For someone new to Capoeira, the Roda can be quite a daunting and even confusing experience.
Capoeira is not a sport, it doesn’t have fixed rules or regulations. Capoeira doesn’t come with an instruction book that will tell you exactly what you need to do.
Capoeira is culture, it is folklore. Though there is no official guidebook, there are many “unwritten rules”. Traditions and conventions, which have been passed down from generation to generation.
The only way to truly learn, is through experience.
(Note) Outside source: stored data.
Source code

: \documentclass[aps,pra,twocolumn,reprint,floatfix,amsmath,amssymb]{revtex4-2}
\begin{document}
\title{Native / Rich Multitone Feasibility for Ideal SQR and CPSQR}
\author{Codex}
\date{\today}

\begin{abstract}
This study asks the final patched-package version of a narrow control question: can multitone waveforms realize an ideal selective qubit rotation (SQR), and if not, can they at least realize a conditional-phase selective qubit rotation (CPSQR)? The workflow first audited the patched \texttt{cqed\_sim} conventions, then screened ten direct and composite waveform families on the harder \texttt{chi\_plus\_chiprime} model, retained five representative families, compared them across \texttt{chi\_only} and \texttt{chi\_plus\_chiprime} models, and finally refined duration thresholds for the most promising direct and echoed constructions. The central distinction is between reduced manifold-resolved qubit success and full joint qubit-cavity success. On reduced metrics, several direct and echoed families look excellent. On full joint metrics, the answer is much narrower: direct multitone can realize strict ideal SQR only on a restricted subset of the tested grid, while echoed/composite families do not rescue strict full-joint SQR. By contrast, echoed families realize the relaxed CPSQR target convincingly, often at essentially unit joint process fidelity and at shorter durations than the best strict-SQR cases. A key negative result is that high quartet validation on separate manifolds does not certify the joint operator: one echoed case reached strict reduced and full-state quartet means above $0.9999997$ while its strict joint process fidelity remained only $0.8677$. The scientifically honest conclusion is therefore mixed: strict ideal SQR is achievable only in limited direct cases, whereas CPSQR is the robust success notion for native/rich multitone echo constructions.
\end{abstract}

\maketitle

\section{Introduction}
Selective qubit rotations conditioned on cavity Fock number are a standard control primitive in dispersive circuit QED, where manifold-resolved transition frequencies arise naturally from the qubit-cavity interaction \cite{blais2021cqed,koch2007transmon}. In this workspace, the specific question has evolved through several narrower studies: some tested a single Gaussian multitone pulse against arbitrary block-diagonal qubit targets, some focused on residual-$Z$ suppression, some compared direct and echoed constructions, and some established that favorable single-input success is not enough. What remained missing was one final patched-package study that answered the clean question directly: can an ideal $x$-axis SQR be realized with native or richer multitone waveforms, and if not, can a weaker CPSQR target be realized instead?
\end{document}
You have to go to lots of rodas, and absorb the culture by osmosis, particularly as every group, and even each Mestre within a group, has their own particular way of doing things.
The following are some key things to look out for and be mindful of when you encounter a Capoeira Roda:
Who is Leading the Roda?
It is very important to know who is leading the roda.
Typically it will be the mestre of the academia hosting the roda, they will be sat near the centre of the bateria, will be playing the Gunga (the berimbau with the largest cabaça), and will sing the opening ladainha.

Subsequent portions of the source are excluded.